L’occupation de la ville par les automobiles est bien réelle et chaque atteinte à cette réalité est présentée comme une attaque. Pourtant, ce sont les automobiles qui ont envahi les villes au courant du siècle dernier, au détriment des cyclistes et des piétons. Et ce sont les pistes cyclables qui font gagner les élections municipales, comme on a pu le constater dans différentes villes du monde. C’est peut-être aussi ce qui s’est passé à Montréal. On voyait à la télé des gens se plaindre du Réseau express vélo, mais Projet Montréal a été réélu et ces voies attirent de plus en plus de cyclistes.

Mais les médias accordent plus souvent la parole à ceux qui s’opposent à de nouveaux aménagements urbains qu’à ceux qui sont d’accord avec ceux-ci, donnant l’impression que la grogne est généralisée. Au sujet des réactions négatives à l’annonce de nouveaux aménagements cyclables, les Anglais parlent de « bikelash » (je n’ai pas trouvé un aussi bon jeu de mots en français, désolé). 
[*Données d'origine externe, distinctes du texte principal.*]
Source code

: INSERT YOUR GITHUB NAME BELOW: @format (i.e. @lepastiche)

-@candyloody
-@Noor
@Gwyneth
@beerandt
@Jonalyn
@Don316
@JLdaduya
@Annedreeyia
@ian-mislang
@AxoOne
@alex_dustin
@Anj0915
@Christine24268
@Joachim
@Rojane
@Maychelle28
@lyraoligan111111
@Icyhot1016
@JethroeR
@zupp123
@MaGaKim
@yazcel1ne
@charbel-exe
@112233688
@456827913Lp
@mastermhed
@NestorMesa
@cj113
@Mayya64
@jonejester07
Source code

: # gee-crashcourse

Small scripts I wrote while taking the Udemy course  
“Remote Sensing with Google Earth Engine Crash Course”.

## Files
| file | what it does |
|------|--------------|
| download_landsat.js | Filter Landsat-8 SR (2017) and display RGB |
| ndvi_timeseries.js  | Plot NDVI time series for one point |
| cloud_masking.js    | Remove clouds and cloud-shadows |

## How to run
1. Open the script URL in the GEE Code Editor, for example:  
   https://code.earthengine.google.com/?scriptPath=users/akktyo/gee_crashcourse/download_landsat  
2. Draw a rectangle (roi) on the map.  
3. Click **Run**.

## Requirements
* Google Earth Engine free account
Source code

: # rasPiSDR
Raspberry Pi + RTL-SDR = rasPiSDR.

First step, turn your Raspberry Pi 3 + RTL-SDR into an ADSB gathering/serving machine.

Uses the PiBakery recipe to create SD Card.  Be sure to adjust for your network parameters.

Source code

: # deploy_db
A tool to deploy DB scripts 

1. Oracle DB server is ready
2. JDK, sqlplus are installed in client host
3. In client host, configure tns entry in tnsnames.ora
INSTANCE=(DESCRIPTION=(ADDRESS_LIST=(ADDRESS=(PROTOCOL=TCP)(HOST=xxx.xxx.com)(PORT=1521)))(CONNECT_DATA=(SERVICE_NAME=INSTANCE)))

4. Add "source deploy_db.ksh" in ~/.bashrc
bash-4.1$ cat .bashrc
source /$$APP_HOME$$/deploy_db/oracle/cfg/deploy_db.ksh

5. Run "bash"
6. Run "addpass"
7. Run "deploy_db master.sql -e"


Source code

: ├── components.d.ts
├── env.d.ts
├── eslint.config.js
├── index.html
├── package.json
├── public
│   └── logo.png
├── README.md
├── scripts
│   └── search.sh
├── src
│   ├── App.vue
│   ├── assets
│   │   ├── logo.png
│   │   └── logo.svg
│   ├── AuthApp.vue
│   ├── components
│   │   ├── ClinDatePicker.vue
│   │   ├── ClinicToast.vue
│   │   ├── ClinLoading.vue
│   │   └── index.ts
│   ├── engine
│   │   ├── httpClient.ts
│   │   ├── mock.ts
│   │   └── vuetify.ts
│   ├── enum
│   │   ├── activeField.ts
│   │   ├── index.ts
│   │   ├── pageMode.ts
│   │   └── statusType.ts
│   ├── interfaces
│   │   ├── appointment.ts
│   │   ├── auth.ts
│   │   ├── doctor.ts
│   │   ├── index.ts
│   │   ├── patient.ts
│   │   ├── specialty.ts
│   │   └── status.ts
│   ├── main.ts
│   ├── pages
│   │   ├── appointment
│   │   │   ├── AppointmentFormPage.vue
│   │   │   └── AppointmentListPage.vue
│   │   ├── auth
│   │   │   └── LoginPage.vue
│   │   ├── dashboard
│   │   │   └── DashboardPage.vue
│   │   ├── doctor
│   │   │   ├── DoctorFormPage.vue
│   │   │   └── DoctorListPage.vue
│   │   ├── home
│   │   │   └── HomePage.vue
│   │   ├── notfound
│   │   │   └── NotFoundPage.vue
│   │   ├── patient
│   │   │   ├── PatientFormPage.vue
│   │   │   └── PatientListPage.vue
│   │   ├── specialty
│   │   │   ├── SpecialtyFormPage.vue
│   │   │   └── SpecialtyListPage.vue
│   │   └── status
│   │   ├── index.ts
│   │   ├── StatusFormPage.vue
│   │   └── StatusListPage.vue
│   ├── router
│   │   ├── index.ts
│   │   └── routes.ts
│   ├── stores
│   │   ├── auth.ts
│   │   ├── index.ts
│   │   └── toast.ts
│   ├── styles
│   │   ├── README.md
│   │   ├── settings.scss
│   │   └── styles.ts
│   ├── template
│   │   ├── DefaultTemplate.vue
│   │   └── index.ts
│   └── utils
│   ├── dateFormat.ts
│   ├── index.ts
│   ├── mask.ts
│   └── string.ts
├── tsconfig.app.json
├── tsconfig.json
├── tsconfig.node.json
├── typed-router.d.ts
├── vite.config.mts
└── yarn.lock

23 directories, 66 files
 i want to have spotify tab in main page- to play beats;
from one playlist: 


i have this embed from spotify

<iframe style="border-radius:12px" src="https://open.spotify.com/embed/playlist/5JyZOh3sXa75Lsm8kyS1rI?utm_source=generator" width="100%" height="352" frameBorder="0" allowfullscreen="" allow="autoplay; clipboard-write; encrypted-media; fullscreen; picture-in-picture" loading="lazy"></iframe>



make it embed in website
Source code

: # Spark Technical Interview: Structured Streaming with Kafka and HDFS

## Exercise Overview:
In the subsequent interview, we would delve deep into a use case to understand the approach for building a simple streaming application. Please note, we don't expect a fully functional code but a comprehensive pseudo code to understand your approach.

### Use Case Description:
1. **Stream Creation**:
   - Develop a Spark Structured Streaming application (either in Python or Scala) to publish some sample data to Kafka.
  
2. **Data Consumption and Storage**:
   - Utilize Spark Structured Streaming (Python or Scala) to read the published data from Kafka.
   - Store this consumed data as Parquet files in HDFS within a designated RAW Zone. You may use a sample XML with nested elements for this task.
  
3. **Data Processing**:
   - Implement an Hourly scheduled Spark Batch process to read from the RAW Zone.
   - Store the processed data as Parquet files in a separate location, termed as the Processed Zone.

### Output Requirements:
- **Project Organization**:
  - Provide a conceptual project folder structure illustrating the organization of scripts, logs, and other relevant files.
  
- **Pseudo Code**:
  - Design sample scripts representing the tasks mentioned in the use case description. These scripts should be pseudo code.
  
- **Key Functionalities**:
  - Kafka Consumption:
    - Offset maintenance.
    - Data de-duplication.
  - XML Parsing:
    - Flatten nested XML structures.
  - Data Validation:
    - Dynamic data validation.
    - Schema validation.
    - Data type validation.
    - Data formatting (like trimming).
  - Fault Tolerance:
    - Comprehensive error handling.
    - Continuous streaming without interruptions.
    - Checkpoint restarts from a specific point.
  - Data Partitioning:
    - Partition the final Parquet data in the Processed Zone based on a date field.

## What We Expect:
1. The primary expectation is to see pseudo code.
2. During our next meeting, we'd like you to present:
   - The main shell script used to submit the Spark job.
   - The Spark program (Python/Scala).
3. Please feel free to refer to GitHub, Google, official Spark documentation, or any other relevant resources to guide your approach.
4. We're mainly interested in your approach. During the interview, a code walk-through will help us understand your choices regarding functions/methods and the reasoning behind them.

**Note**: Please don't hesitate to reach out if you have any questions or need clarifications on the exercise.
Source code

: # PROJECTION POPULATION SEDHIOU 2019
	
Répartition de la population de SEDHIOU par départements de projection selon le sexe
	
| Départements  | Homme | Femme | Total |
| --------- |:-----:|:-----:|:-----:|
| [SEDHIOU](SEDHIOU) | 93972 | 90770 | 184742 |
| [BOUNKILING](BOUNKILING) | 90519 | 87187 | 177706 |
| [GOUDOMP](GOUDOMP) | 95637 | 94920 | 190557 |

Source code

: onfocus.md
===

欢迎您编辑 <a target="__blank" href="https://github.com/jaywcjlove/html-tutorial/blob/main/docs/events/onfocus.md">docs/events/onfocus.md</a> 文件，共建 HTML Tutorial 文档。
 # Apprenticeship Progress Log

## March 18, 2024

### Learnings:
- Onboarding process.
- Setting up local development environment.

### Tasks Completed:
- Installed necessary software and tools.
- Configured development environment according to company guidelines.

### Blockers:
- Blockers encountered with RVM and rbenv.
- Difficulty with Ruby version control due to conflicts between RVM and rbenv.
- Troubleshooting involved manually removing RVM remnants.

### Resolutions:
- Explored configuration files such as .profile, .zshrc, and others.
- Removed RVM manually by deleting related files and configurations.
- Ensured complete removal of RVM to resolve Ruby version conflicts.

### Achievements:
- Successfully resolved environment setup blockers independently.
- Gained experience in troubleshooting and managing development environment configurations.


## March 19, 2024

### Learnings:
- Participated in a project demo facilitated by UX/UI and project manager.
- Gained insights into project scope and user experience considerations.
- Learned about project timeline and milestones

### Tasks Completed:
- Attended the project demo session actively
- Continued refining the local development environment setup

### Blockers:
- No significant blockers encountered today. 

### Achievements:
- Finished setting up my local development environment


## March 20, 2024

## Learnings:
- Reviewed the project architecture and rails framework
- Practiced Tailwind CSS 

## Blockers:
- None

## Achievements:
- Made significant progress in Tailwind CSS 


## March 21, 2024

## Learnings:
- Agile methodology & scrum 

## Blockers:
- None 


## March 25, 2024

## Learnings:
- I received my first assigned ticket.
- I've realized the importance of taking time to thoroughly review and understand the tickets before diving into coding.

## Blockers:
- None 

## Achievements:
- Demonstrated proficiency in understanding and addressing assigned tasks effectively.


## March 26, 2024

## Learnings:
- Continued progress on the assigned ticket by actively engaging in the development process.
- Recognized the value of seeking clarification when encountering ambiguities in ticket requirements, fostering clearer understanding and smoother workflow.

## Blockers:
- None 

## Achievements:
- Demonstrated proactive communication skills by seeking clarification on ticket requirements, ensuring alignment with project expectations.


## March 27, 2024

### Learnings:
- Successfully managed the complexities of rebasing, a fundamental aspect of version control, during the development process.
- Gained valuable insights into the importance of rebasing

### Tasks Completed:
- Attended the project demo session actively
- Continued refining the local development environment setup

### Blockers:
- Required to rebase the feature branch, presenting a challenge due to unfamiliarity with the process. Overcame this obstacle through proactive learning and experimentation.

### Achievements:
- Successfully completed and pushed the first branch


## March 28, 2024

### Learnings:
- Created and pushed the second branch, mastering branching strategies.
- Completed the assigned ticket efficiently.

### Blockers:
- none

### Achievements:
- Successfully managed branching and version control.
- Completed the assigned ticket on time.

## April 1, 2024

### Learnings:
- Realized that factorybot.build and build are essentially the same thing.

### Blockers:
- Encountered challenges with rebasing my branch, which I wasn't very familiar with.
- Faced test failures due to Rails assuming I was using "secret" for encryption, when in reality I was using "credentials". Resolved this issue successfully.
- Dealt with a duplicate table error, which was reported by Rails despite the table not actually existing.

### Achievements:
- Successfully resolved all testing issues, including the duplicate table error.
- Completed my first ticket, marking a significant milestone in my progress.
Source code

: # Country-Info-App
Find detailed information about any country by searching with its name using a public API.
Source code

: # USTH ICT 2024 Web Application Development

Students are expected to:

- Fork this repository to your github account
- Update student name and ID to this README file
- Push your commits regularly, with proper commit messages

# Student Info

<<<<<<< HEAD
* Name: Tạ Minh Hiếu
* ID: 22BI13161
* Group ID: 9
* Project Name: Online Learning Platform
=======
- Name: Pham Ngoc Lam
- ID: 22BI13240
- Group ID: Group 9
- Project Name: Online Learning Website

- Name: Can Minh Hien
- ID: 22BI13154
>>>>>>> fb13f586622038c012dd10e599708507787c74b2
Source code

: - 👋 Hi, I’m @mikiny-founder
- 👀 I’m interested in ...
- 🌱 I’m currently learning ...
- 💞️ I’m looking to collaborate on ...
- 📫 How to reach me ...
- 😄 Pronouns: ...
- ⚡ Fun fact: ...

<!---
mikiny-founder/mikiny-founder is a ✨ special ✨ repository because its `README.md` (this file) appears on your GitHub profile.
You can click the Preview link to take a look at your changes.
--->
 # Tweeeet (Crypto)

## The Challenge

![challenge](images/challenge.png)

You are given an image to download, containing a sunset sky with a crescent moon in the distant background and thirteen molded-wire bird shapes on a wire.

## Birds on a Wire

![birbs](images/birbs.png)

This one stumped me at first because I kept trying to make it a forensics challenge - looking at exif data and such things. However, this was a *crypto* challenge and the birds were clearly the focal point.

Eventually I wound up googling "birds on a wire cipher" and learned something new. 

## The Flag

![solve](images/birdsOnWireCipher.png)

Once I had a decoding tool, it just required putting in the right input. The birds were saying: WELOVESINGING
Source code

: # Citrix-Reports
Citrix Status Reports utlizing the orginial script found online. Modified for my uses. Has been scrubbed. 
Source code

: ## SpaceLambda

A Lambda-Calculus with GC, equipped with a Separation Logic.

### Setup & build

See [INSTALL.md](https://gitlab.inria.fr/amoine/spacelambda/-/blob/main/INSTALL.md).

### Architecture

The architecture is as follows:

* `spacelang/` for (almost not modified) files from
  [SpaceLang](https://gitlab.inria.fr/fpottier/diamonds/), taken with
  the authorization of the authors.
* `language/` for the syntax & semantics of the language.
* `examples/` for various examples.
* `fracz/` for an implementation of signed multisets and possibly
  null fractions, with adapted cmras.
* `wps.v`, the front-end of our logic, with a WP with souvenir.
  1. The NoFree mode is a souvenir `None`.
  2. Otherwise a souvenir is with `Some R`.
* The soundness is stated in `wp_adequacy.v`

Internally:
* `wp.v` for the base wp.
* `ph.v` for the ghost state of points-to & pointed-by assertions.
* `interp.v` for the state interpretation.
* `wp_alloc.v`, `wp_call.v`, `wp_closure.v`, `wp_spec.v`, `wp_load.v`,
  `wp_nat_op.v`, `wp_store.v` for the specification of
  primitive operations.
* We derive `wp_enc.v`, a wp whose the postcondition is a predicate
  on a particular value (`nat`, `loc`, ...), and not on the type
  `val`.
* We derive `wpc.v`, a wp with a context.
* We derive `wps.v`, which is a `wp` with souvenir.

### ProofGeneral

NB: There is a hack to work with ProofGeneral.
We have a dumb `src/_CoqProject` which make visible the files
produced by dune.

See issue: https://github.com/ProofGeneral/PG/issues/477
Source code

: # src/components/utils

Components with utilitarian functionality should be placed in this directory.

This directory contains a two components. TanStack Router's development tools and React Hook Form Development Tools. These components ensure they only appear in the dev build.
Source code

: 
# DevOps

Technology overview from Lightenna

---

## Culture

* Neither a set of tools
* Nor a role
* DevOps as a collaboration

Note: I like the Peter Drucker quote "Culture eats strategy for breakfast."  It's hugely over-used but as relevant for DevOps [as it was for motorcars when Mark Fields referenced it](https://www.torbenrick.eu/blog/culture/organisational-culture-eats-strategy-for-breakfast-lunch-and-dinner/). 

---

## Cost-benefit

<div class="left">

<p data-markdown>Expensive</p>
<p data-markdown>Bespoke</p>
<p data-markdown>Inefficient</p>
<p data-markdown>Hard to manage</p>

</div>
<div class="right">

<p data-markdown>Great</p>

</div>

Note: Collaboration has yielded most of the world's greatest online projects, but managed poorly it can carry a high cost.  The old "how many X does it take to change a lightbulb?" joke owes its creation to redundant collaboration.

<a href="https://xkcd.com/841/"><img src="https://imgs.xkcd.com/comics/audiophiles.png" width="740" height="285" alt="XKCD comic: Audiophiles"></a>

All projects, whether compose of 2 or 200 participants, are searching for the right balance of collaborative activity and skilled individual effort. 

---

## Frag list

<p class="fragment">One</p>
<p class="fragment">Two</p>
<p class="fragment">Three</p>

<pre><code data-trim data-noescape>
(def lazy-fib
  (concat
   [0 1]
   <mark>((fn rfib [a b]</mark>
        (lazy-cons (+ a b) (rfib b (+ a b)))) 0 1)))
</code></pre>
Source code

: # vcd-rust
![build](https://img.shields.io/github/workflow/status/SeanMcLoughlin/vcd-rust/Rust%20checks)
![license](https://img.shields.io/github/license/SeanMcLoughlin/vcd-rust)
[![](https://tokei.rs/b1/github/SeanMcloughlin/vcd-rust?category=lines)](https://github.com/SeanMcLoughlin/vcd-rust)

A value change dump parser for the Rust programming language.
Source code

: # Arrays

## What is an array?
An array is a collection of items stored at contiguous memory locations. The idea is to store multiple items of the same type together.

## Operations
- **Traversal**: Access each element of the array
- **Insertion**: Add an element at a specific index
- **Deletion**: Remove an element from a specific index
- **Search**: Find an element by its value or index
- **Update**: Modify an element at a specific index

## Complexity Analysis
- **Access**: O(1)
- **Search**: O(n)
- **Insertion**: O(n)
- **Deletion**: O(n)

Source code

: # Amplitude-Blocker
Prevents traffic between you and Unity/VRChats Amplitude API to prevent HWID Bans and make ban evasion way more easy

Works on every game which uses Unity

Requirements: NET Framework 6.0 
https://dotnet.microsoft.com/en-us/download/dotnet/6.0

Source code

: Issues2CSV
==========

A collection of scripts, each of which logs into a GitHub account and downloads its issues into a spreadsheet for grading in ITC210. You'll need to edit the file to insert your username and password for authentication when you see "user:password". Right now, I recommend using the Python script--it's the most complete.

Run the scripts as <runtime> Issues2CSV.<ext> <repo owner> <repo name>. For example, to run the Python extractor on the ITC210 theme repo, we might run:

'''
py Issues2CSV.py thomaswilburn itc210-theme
Le discours ambiant est ainsi propulsé par cette propension à donner la parole aux gens qui abhorrent un projet. Dans le cas de l’automobile, on trouve aussi dans les médias des animateurs ou chroniqueurs qui ont les moyens de s’offrir de belles voitures et qui aimeraient bien ne pas mettre trop de temps à dénicher une place de stationnement lorsqu’ils quittent leur McMansion pour venir en ville. C’est une caricature. Comme les unicyclistes d’hiver en poncho, ces personnes existent, mais elles ne sont pas majoritaires. Malheureusement, on n’entend pas beaucoup les gens entre les deux. L’indignation est toujours plus payante.

Détrompez-vous toutefois. Je ne suis pas contre les voitures, au contraire. Je viens d’une famille de concessionnaires automobiles (c’est mon moment « je ne suis pas raciste, j’ai un ami noir »). Je suis moi-même automobiliste. J’en ai seulement contre le discours médiatique autour de la voiture. Ce langage belliqueux où l’on met sur le dos de la guerre chaque initiative, même si elle ne vise qu’une meilleure cohabitation, un meilleur équilibre.

Il est très difficile de changer ce paradigme (oui, j’ai écrit « paradigme »). De faire évoluer le message pour calmer les esprits et pour que les gens qui écoutent un chroniqueur parler de guerre à l’automobile pendant qu’ils sont pris dans la congestion aient moins envie d’aller se stationner sur une piste cyclable. Respirons un peu, et si possible, loin des pots d’échappement.